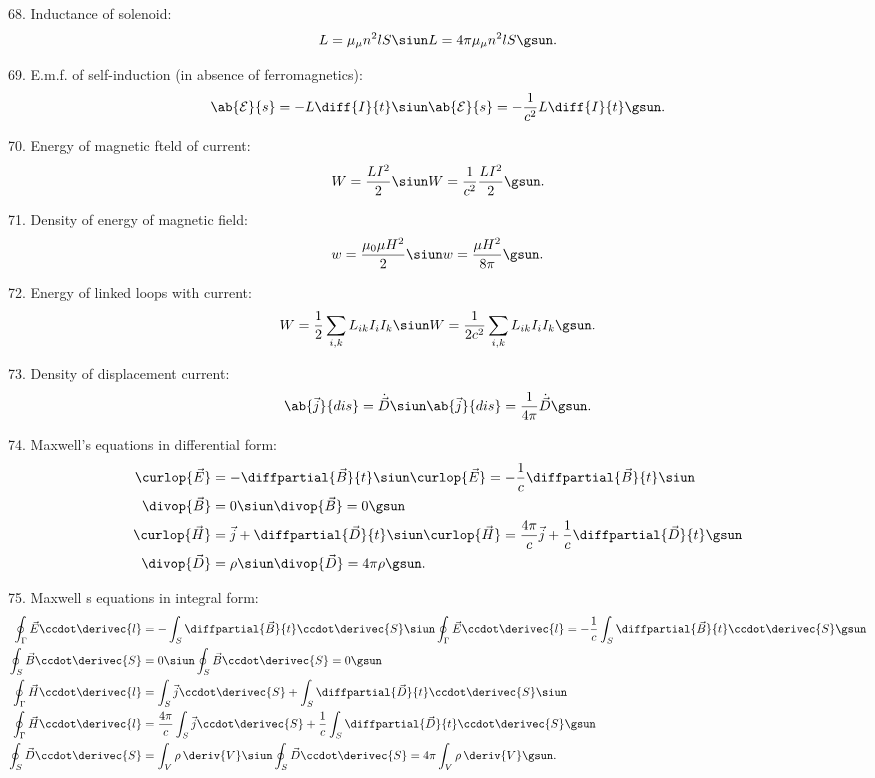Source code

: 68. Inductance of solenoid:
\begin{equation*}
	L = \mu_\mu n^2l S \siun L = 4\pi\mu_\mu n^2l S \gsun.
\end{equation*}

69. E.m.f. of self-induction (in absence of ferromagnetics):
\begin{equation*}
	\ab{\mathcal{E}}{s}=-L\diff{I}{t} \siun \ab{\mathcal{E}}{s}=-\frac{1}{c^2}L\diff{I}{t} \gsun.
\end{equation*}

70. Energy of magnetic fteld of current:
\begin{equation*}
	W=\frac{LI^2}{2} \siun W=\frac{1}{c^2}\frac{LI^2}{2} \gsun.
\end{equation*}

71. Density of energy of magnetic field:
\begin{equation*}
	w=\frac{\mu_0\mu H^2}{2} \siun w=\frac{\mu H^2}{8\pi} \gsun.
\end{equation*}

72. Energy of linked loops with current:
\begin{equation*}
	W = \frac{1}{2} \sum_{i,k} L_{ik} I_i I_k \siun W = \frac{1}{2c^2} \sum_{i,k} L_{ik} I_i I_k \gsun.
\end{equation*}

73. Density of displacement current:
\begin{equation*}
	\ab{\vec{j}}{dis} = \dot{\vec{D}} \siun \ab{\vec{j}}{dis} = \frac{1}{4\pi}\dot{\vec{D}} \gsun.
\end{equation*}

74. Maxwell's equations in differential form:
\begin{align*}
	\curlop{\vec{E}}&=-\diffpartial{\vec{B}}{t}\siun \curlop{\vec{E}}=-\frac{1}{c}\diffpartial{\vec{B}}{t}\siun\\
	\divop{\vec{B}}&=0\siun  \divop{\vec{B}}=0\gsun\\
	\curlop{\vec{H}}&=\vec{j}+\diffpartial{\vec{D}}{t} \siun \curlop{\vec{H}}=\frac{4\pi}{c}\vec{j}+\frac{1}{c}\diffpartial{\vec{D}}{t} \gsun\\
	\divop{\vec{D}}&=\rho \siun \divop{\vec{D}}=4\pi\rho \gsun.
\end{align*}

75. Maxwell s equations in integral form:
\begin{align*}
	\oint_{\Gamma}\vec{E}\ccdot\derivec{l}&=-\int_S\diffpartial{\vec{B}}{t}\ccdot\derivec{S} \siun \oint_{\Gamma}\vec{E}\ccdot\derivec{l}=-\frac{1}{c}\int_S\diffpartial{\vec{B}}{t}\ccdot\derivec{S} \gsun \\
	\oint_S\vec{B}\ccdot\derivec{S}&=0 \siun \oint_S\vec{B}\ccdot\derivec{S}=0 \gsun\\
	\oint_{\Gamma}\vec{H}\ccdot\derivec{l}&=\int_S\vec{j}\ccdot\derivec{S}+\int_S\diffpartial{\vec{D}}{t}\ccdot\derivec{S} \siun \\ \oint_{\Gamma}\vec{H}\ccdot\derivec{l}&=\frac{4\pi}{c}\int_S\vec{j}\ccdot\derivec{S}+\frac{1}{c}\int_S\diffpartial{\vec{D}}{t}\ccdot\derivec{S} \gsun\\
	\oint_S \vec{D}\ccdot\derivec{S}&=\int_V\rho\,\deriv{V} \siun \oint_S \vec{D}\ccdot\derivec{S}=4\pi\int_V\rho\,\deriv{V} \gsun.
\end{align*}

◆ ◆ ◆ ◆ ◆

[The task] Reproduce all lines above exactly. Leave the images out.

[Answer space]
Source code

: 68. Inductance of solenoid:
\begin{equation*}
	L = \mu_\mu n^2l S \siun L = 4\pi\mu_\mu n^2l S \gsun.
\end{equation*}

69. E.m.f. of self-induction (in absence of ferromagnetics):
\begin{equation*}
	\ab{\mathcal{E}}{s}=-L\diff{I}{t} \siun \ab{\mathcal{E}}{s}=-\frac{1}{c^2}L\diff{I}{t} \gsun.
\end{equation*}

70. Energy of magnetic fteld of current:
\begin{equation*}
	W=\frac{LI^2}{2} \siun W=\frac{1}{c^2}\frac{LI^2}{2} \gsun.
\end{equation*}

71. Density of energy of magnetic field:
\begin{equation*}
	w=\frac{\mu_0\mu H^2}{2} \siun w=\frac{\mu H^2}{8\pi} \gsun.
\end{equation*}

72. Energy of linked loops with current:
\begin{equation*}
	W = \frac{1}{2} \sum_{i,k} L_{ik} I_i I_k \siun W = \frac{1}{2c^2} \sum_{i,k} L_{ik} I_i I_k \gsun.
\end{equation*}

73. Density of displacement current:
\begin{equation*}
	\ab{\vec{j}}{dis} = \dot{\vec{D}} \siun \ab{\vec{j}}{dis} = \frac{1}{4\pi}\dot{\vec{D}} \gsun.
\end{equation*}

74. Maxwell's equations in differential form:
\begin{align*}
	\curlop{\vec{E}}&=-\diffpartial{\vec{B}}{t}\siun \curlop{\vec{E}}=-\frac{1}{c}\diffpartial{\vec{B}}{t}\siun\\
	\divop{\vec{B}}&=0\siun  \divop{\vec{B}}=0\gsun\\
	\curlop{\vec{H}}&=\vec{j}+\diffpartial{\vec{D}}{t} \siun \curlop{\vec{H}}=\frac{4\pi}{c}\vec{j}+\frac{1}{c}\diffpartial{\vec{D}}{t} \gsun\\
	\divop{\vec{D}}&=\rho \siun \divop{\vec{D}}=4\pi\rho \gsun.
\end{align*}

75. Maxwell s equations in integral form:
\begin{align*}
	\oint_{\Gamma}\vec{E}\ccdot\derivec{l}&=-\int_S\diffpartial{\vec{B}}{t}\ccdot\derivec{S} \siun \oint_{\Gamma}\vec{E}\ccdot\derivec{l}=-\frac{1}{c}\int_S\diffpartial{\vec{B}}{t}\ccdot\derivec{S} \gsun \\
	\oint_S\vec{B}\ccdot\derivec{S}&=0 \siun \oint_S\vec{B}\ccdot\derivec{S}=0 \gsun\\
	\oint_{\Gamma}\vec{H}\ccdot\derivec{l}&=\int_S\vec{j}\ccdot\derivec{S}+\int_S\diffpartial{\vec{D}}{t}\ccdot\derivec{S} \siun \\ \oint_{\Gamma}\vec{H}\ccdot\derivec{l}&=\frac{4\pi}{c}\int_S\vec{j}\ccdot\derivec{S}+\frac{1}{c}\int_S\diffpartial{\vec{D}}{t}\ccdot\derivec{S} \gsun\\
	\oint_S \vec{D}\ccdot\derivec{S}&=\int_V\rho\,\deriv{V} \siun \oint_S \vec{D}\ccdot\derivec{S}=4\pi\int_V\rho\,\deriv{V} \gsun.
\end{align*}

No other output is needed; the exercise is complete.